Overall Graphical Representation of existing and proposed model for dataset 1 and dataset 2 a Accuracy, b F-Measure, c FNR, d FPR, e MCC, f NPV, g Precision, h Sensitivity, i Specificity

Fig. 6
figure 6

Confusion matrix

Conclusion

An intrusion detection and mitigation system based on sensor networks and deep reinforcement learning has been created in this work. The solution utilised the decentralised and transparent characteristics of blockchain technology to address the issues of security risks and data privacy concerns in sensor networks. Using data cleaning and transformation techniques, the strategy for intrusion detection in wireless sensor networks includes gathering and pre-processing datasets (NSL-KDD, CSE-CIC-IDS2018). The Pearson Correlation Based Principal Component Analysis (PC-PCA), statistical features, protocol-based features, and higher-order statistical features (HOS) were chosen as pertinent characteristics for the intrusion detection task. To prevent unauthorised access, the best features were encrypted with the latest AES. The integrity, immutability, and transparency of the data were subsequently secured by storing the encrypted data in the blockchain network. The chosen ideal features were fed into the multi-layer perceptron’s (MLP) recurrent neural network (RNN) during the intrusion detection phase. To increase detection accuracy, ASSO was used to fine-tune the weight function of the RNN. The blockchain network performed the required steps to mitigate the attack (BAIT) if an incursion was discovered. The gateway node transferred the encrypted data to the destination node through the determined path after computing the shortest path for data transmission using the A* algorithm. The destination node handled the encrypted data for various applications after decrypting it using the proper decryption method. Python was used to implement the suggested model.

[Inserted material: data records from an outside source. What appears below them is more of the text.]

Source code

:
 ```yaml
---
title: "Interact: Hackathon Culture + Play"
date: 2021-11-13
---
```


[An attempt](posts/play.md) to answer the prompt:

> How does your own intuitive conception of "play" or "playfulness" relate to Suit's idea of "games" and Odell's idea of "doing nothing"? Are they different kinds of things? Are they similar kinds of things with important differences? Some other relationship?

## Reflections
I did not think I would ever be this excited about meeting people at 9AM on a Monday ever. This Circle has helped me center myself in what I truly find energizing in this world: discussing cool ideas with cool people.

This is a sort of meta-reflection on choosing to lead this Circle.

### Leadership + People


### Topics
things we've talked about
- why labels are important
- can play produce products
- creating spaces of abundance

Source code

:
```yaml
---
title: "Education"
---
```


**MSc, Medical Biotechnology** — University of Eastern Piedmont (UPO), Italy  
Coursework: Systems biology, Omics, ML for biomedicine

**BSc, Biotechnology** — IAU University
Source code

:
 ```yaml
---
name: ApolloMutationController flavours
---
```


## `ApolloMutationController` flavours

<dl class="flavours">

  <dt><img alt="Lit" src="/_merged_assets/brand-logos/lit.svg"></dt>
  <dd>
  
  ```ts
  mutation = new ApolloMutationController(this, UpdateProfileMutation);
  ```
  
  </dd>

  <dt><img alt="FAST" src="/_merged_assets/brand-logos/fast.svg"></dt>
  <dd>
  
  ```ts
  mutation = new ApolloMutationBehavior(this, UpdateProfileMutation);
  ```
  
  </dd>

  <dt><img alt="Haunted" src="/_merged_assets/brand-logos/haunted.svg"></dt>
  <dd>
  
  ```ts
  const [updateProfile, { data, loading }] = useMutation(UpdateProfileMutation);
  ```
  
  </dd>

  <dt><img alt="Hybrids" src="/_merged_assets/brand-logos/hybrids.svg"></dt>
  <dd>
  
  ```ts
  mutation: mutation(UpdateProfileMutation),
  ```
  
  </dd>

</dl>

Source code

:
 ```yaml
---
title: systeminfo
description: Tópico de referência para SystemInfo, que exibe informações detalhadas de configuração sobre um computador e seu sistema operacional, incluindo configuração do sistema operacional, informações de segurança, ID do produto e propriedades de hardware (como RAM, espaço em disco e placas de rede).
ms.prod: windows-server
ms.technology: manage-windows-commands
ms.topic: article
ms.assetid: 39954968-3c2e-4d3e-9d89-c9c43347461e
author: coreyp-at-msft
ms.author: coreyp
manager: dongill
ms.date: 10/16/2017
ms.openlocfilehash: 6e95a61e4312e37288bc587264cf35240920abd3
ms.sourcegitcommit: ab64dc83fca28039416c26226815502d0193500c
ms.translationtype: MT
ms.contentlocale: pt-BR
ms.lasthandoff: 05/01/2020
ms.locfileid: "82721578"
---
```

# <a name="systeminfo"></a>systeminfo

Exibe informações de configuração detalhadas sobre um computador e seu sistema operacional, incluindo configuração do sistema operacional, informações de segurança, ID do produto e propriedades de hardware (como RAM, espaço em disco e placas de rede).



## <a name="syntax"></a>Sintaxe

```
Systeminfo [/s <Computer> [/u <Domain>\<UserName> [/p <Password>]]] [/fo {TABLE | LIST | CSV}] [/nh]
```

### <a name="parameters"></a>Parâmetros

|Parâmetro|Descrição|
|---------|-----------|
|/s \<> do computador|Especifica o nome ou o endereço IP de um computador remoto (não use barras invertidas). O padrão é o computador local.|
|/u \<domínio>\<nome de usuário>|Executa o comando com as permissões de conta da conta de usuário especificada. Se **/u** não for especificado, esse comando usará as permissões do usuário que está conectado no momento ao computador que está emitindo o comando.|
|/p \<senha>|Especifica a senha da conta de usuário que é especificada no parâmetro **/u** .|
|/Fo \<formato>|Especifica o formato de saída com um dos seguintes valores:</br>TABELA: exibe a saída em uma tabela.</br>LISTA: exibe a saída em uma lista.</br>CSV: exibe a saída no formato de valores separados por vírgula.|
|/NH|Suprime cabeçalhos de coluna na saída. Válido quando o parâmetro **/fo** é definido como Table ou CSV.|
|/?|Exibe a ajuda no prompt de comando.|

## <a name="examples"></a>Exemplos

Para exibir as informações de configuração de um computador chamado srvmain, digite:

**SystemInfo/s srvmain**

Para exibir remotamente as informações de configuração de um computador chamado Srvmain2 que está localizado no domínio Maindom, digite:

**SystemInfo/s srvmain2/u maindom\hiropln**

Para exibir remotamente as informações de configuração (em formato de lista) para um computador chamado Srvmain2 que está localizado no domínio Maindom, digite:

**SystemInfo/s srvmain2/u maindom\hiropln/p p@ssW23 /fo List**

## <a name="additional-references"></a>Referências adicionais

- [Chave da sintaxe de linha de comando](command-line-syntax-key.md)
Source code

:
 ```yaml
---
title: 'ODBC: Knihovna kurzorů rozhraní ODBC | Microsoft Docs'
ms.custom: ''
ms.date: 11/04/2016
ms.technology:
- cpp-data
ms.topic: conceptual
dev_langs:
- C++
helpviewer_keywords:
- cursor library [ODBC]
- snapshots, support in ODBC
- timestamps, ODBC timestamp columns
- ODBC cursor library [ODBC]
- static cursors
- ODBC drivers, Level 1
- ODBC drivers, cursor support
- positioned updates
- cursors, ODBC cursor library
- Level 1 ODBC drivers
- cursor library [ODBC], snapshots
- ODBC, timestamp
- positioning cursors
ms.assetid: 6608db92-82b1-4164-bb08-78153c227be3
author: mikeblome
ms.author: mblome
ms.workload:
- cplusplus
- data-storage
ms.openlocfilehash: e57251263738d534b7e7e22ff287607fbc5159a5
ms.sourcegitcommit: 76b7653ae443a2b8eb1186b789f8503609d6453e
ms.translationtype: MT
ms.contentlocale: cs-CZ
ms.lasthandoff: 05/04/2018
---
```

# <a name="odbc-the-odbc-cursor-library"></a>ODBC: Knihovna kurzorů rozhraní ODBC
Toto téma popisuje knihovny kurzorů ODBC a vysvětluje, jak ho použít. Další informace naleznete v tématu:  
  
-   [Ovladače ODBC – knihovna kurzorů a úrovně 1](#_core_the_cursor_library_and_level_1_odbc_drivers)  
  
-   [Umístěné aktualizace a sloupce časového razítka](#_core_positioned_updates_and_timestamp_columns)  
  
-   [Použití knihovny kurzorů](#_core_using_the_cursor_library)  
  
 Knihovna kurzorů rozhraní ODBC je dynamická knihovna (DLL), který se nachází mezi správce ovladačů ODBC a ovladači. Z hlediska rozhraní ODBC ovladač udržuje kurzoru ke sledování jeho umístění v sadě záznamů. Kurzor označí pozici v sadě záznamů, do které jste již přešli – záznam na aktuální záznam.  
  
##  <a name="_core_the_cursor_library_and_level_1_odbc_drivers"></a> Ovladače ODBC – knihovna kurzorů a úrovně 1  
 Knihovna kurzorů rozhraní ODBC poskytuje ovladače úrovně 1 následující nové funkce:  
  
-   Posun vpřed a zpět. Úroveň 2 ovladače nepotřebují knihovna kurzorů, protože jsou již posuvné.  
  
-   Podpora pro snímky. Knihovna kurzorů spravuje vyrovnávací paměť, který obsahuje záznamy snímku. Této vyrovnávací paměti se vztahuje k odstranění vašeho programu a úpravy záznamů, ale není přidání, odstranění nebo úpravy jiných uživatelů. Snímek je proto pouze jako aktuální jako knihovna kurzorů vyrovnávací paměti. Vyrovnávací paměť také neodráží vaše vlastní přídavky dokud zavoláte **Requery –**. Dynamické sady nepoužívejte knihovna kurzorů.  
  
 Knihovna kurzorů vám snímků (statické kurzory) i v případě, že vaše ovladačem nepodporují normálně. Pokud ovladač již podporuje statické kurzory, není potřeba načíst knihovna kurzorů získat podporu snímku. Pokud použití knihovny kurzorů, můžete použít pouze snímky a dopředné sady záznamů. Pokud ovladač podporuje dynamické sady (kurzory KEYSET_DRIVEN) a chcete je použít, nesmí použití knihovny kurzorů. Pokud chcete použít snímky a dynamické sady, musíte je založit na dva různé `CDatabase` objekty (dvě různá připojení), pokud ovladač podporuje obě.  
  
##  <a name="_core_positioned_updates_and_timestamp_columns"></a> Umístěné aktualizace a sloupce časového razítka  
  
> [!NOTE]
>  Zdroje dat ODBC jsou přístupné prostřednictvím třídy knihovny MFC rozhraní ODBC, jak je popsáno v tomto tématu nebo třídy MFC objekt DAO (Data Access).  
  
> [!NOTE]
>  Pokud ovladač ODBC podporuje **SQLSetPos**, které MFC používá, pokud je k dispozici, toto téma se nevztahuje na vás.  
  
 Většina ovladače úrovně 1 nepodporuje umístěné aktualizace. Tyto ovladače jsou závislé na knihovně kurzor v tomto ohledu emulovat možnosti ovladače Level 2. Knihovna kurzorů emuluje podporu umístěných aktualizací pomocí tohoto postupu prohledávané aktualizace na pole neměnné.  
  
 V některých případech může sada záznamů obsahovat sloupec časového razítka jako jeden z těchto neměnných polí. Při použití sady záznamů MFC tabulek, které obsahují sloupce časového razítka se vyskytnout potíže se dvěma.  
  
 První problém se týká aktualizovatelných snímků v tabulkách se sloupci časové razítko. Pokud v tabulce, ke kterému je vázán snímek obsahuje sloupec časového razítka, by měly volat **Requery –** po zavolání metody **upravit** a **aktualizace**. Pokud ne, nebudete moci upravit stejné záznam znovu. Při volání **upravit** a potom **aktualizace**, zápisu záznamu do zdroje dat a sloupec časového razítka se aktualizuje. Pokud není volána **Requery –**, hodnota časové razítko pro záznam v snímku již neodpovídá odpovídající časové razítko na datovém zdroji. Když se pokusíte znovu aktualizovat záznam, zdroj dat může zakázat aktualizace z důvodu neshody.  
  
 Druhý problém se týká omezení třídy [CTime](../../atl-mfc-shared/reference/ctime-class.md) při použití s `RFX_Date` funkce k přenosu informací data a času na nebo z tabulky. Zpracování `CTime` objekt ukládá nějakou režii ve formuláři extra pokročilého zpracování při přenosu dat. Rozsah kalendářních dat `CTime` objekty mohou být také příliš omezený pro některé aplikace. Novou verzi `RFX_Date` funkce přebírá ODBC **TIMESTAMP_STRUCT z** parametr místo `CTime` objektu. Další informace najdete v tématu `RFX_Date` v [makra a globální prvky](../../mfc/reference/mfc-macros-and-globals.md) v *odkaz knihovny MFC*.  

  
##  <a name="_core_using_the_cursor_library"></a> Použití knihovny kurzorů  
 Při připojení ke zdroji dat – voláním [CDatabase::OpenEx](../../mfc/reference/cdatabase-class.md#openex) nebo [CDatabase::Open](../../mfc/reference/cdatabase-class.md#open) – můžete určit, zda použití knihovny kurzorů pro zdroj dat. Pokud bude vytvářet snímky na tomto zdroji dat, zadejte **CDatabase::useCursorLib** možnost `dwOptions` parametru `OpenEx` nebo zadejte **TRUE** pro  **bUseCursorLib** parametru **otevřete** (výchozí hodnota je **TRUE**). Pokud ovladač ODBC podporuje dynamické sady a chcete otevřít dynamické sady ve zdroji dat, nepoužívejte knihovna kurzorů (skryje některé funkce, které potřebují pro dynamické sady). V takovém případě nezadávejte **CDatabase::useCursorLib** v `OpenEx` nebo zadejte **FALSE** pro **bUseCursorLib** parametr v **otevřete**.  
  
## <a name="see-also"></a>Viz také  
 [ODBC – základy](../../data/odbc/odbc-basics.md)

In summary, there are a number of advantages to the suggested blockchain-based solution for intrusion detection and sensor network security. The accuracy of intrusion detection is improved by combining deep reinforcement learning with blockchain. Preprocessing the data guarantees consistency, while feature extraction and encryption help create strong security. But there are few significant drawbacks and restrictions. The computational intricacy of encryption with deep reinforcement learning could provide difficulties. The effectiveness of the system may also be influenced by the network configuration and datasets chosen. Taking these aspects into account carefully, it is necessary to ensure optimal performance. Subsequent investigations can be developed for optimisation strategies to tackle computational complexities and assess the system in various network scenarios. Furthermore, there is still room to explore how to make the suggested model more flexible and scalable to various intrusion circumstances in cybersecurity domain.